As Daycom noted in earlier analysis, a chokepoint offers real leverage only so long as it remains governable. The moment a narrow passage begins to operate according to its own logic of hazard, coercive power starts to invert. Iran wanted to turn Hormuz into a political gate through which everything moved only with Iranian consent. But if ships stay out not only because Tehran wants them to, but because the water itself has become unpredictably dangerous, then a political weapon begins to turn into a technical liability.
That matters especially now, as Washington tries to convert a fragile cease-fire into a broader diplomatic process. Donald Trump tied the pause in fighting to the “complete, immediate, and safe” opening of Hormuz. Yet safety in the strait has become less a diplomatic condition than an engineering problem. One of the most uncomfortable facts of the current crisis is that the path to negotiation may be constrained not only by maximalist political positions, but by a sea lane that is still physically unready for normal traffic.
For the global economy, the significance is hard to overstate. The U.S. Energy Information Administration estimates that 23.2 million barrels of oil per day moved through Hormuz in the first half of 2025, about 29% of all seaborne oil trade, making it the world’s largest oil transit chokepoint. A substantial share of LNG trade also depends on the same corridor. When traffic in such a passage falls from normal flow to exceptional movement, the issue is no longer merely price volatility. It becomes a shock to the credibility of delivery itself.
That produces a new asymmetry in Iran’s position. Before the war, Tehran could threaten Hormuz as a future crisis. Now it is dealing with a real mined environment in which even partial restoration of movement requires careful clearance, route control and confidence-building at sea. And mine removal is vastly more difficult than mine laying. The problem is not just Iranian weakness. Even stronger navies do not possess effortless, immediate mine-countermeasure capacity on demand.

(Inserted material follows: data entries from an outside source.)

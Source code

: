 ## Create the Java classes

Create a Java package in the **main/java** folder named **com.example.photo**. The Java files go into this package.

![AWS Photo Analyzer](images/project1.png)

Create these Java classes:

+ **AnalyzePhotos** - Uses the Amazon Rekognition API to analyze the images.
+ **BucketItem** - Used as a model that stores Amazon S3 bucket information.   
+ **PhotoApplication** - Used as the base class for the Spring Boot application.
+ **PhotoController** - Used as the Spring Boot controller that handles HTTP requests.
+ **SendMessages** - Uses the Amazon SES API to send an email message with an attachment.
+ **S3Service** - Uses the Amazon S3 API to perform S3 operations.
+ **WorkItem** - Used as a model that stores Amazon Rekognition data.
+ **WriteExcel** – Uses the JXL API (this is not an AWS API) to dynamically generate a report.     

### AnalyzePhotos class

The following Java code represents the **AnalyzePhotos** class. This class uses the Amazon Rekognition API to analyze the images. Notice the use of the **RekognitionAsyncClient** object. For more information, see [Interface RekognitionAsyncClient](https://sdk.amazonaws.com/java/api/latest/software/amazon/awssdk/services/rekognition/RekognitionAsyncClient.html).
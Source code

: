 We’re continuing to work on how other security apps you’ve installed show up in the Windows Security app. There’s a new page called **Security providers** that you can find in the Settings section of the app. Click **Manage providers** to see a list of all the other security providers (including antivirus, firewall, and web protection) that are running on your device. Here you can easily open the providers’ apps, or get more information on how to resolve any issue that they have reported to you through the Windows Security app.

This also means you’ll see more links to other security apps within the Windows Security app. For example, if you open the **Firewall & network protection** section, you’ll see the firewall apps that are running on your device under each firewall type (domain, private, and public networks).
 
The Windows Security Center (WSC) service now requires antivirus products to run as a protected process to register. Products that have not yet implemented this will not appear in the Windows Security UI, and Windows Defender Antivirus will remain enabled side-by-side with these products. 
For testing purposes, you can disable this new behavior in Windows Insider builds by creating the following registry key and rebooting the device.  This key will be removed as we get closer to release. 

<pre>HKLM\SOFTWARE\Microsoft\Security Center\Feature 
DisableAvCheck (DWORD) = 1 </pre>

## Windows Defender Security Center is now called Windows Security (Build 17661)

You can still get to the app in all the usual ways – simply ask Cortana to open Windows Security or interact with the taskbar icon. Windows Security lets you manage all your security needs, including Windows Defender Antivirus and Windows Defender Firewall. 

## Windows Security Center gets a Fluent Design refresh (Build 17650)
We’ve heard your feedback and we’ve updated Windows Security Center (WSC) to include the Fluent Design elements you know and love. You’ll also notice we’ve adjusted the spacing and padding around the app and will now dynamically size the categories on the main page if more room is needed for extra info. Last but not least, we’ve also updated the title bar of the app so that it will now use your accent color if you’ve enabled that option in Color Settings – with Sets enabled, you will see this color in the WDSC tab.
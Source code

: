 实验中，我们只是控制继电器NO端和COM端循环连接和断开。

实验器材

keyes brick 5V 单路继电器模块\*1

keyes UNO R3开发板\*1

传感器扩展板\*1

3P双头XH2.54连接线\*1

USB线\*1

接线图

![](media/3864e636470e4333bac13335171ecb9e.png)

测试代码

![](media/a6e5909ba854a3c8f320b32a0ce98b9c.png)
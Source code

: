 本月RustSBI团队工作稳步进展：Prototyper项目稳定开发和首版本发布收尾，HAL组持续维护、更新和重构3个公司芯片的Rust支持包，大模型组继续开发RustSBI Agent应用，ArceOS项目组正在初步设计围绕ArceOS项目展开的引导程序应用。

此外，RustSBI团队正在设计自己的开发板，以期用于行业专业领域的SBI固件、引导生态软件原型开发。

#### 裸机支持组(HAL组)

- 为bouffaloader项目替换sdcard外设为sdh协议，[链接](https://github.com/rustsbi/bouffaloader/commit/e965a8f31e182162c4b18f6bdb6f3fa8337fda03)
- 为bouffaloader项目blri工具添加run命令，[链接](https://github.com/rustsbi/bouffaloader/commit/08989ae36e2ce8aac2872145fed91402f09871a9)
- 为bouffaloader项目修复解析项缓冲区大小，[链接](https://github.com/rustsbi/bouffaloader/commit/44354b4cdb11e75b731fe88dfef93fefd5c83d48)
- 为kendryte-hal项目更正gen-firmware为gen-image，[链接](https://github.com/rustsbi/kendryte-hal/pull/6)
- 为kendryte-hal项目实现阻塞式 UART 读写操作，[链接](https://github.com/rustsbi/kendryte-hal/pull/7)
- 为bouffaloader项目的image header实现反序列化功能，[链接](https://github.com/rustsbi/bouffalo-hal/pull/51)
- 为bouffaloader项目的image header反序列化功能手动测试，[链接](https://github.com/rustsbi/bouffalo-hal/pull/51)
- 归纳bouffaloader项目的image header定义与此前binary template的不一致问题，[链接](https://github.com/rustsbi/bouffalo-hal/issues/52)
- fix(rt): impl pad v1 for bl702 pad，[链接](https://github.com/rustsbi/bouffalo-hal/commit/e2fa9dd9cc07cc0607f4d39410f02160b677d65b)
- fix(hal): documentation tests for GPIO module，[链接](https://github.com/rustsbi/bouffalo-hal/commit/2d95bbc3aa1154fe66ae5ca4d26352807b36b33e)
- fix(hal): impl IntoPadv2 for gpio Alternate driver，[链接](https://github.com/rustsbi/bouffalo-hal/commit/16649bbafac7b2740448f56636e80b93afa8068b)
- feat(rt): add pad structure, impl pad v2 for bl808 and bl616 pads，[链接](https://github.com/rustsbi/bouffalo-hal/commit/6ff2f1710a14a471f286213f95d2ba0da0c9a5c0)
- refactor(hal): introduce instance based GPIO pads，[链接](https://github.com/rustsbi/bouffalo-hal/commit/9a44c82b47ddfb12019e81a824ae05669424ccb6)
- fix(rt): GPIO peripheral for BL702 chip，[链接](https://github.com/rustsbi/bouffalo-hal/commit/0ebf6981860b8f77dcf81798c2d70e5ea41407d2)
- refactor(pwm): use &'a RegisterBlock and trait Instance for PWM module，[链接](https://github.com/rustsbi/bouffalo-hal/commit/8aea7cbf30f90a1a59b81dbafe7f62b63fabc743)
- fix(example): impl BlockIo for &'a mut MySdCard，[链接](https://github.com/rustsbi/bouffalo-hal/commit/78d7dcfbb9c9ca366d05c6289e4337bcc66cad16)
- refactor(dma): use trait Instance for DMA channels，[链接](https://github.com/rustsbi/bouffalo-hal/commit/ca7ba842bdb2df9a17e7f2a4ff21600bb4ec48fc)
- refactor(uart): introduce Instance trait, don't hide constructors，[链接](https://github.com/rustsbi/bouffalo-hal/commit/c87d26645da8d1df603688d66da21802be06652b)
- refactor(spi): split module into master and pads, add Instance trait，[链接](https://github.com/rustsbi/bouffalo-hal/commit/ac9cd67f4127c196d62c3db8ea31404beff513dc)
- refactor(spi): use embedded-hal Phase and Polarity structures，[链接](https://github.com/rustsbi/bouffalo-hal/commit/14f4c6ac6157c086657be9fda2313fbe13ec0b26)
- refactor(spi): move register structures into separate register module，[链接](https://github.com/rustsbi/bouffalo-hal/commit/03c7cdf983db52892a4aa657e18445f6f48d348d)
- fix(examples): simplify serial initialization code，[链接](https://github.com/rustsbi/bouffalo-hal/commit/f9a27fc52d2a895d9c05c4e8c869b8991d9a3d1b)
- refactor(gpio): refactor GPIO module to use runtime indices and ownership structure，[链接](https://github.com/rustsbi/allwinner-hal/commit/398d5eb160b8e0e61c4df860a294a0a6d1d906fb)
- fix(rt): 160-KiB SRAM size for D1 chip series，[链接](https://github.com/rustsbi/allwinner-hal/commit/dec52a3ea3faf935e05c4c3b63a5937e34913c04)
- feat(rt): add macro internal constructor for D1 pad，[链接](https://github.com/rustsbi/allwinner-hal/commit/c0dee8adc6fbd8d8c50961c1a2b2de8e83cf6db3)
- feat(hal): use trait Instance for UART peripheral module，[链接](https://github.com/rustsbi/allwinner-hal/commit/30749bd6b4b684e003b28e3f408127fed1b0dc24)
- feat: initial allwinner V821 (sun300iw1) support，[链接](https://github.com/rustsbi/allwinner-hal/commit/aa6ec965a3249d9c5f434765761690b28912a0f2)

Politically, this cuts two ways against Tehran. First, it becomes harder for Iran to sustain the image of a rational gatekeeper calmly regulating passage for strategic purposes. Second, every day of delay reduces the long-term value of the threat itself. The longer the route stays unreliable, the more companies and states begin adapting through reserves, rerouting, bilateral accommodations and contingency planning. Overuse of Hormuz as a weapon risks diminishing Hormuz as a political asset. That is already visible in the way separate actors are looking for their own channels of passage rather than waiting for a restored common order.
For the United States, the situation is uncomfortable in a different way. Washington would prefer a cleaner narrative: pressure worked, Iran stepped back, shipping resumed. Instead, it faces a more awkward picture. Political pressure may have helped produce a cease-fire, but technical disorder after the mining campaign prevents that from becoming a quick maritime victory. That is why Hormuz is likely to be one of the hardest issues in the talks: not only the right of passage, but the pace, safety and practical means of restoring it.
The most accurate word for today’s Hormuz is not blockade, and not even control. It is uncertainty. The strait no longer functions as a normal international route, but neither is it simply a fully sealed zone. It hangs in an unstable middle condition in which each passage is an exception, each vessel a separate calculation, and logistics depend less on a general rule than on a mixture of fear, permissions and an incomplete map of danger. For markets, that may be worse than an outright prohibition. Risk can be priced. Chaotic uncertainty is far harder to absorb.
In the end, Hormuz is revealing the outer limit of Iranian power. Tehran has shown that it can sharply disrupt one of the most important arteries of world trade. But it has also shown something else: stopping a chokepoint is easier than restarting it. When a state mines a strait in a way that it cannot quickly return to safe movement, it no longer simply possesses the crisis. It begins, in part, to be possessed by it.